The Democrats believe that the 2020 election is too important to be left to the voters.
It's obvious that President Donald Trump withheld defense aid to Ukraine to pressure its president to commit to the investigations that he wanted, an improper use of his power that should rightly be the focus of congressional investigation and hearings.
Where the Democrats have gotten tangled up is trying to find a justification that supports the enormous weight of impeaching and removing a president for the first time in our history.
They've cycled through different arguments. First, Trump's offense was said to be a quid pro quo, a phrase cast aside for supposedly being too Latin for the public to understand; then it was bribery, which has lost ground lately, presumably because of the inherent implausibility of the charge; now, the emphasis is on Trump's invitation to the Ukrainians to "meddle" and "interfere" in our elections.
This is posited to be an ongoing threat. Nancy Pelosi said in her statement calling on the House to draft articles of impeachment: “Our democracy is what is at stake. The president leaves us no choice but to act because he is trying to corrupt, once again, the election for his own benefit. The president has engaged in abuse of power undermining our national security and jeopardizing the integrity of our elections.”
House Judiciary Committee Chairman Jerry Nadler said on "Meet the Press" last weekend that Trump has to be impeached "for posing the considerable risk that he poses to the next election." Asked if he thinks the 2020 election will be on the up and up, he said: "I don't know. The president, based on his past performance, will do everything he can to make it not a fair election."
[Read more: Utah Rep. John Curtis now against impeachment as Rep. Ben McAdams stays on the fence]

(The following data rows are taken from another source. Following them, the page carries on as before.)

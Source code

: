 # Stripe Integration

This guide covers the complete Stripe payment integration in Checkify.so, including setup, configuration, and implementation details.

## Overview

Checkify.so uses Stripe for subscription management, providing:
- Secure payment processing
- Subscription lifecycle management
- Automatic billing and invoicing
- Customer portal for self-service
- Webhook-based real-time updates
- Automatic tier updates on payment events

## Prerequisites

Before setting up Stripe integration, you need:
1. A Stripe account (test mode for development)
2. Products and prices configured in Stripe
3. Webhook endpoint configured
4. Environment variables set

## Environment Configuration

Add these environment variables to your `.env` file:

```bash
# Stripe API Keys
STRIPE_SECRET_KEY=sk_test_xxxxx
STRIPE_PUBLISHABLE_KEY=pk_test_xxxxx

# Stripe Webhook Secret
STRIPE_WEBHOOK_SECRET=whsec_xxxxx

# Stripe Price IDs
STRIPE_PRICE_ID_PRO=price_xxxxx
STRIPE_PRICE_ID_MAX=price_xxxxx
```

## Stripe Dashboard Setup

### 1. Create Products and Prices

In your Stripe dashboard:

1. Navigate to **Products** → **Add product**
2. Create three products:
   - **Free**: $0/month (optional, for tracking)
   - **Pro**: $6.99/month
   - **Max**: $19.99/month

The gravamen of this case is that the election is too crucial to allow the incumbent president of the United States, who is leading in key battleground states and has some significant chance of winning, to run. In fact, the integrity of the election is so at risk that the U.S. Senate should keep the public from rendering a judgment on Donald Trump's first term, or deciding between him and, say, his nemesis Joe Biden.

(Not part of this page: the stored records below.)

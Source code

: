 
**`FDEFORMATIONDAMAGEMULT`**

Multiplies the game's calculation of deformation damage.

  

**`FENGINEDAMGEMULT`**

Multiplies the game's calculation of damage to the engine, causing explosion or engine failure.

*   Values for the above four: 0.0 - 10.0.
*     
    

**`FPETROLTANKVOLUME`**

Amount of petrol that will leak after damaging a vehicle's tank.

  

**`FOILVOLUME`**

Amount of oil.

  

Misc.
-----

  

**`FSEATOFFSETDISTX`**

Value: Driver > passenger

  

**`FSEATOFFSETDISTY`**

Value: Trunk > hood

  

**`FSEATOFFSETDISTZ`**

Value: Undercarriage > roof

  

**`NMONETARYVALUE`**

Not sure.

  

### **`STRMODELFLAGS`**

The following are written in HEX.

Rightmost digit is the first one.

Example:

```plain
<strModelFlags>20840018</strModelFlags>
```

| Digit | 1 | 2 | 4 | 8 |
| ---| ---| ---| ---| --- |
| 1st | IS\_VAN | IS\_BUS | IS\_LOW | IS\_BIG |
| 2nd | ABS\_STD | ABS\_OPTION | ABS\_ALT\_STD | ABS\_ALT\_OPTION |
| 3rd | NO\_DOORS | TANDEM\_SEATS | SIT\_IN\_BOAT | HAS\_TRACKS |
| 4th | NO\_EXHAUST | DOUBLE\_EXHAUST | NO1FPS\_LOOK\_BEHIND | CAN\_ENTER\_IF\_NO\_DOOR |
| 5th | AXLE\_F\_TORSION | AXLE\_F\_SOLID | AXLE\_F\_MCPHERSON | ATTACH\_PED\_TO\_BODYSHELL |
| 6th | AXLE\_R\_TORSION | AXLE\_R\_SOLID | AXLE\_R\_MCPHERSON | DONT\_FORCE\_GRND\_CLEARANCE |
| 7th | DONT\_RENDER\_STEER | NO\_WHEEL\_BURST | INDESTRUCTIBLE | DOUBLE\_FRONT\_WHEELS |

Of course, it's possible to imagine a circumstance where a president would indeed present such a grave risk to our elections that he'd have to be removed. This is a reason that we have the impeachment process in the first place. But what's the real harm that Trump's foolhardy Ukraine adventure presented?
Let's say that Ukraine had, in response to Trump pressure, actually announced an investigation into Burisma, a shady company that had in the past been under investigation. What would have happened? Would Joe Biden have been forced from the race? His numbers collapsed in Nevada and South Carolina, his best early states? His numbers changed anywhere?
No, it's not even clear that there would have been any additional domestic political scrutiny of Hunter Biden's lucrative arrangement with Burisma, an issue that is dogging the former vice president on the campaign trail anyway because his son's payday was so blatantly inappropriate.
The bottom line is that after tsk-tsking Trump for refusing to say in advance that he'd accept the outcome of the 2016 election, Democrats have steadfastly refused to truly accept the 2016 result (allegedly the work of the Russians) and now are signaling they won't accept next year's election either, should they lose again.
Given their druthers, Trump wouldn't be an option for the voters. They are rushing their impeachment, in part, because they know that as November 2020 approaches, it becomes steadily less tenable to portray the man who wants to run in an election as the threat to democracy and the people who want to stop him as its champions.
With every day that passes, the Democrats risk creating the perception that they themselves are a threat to the 2020 election.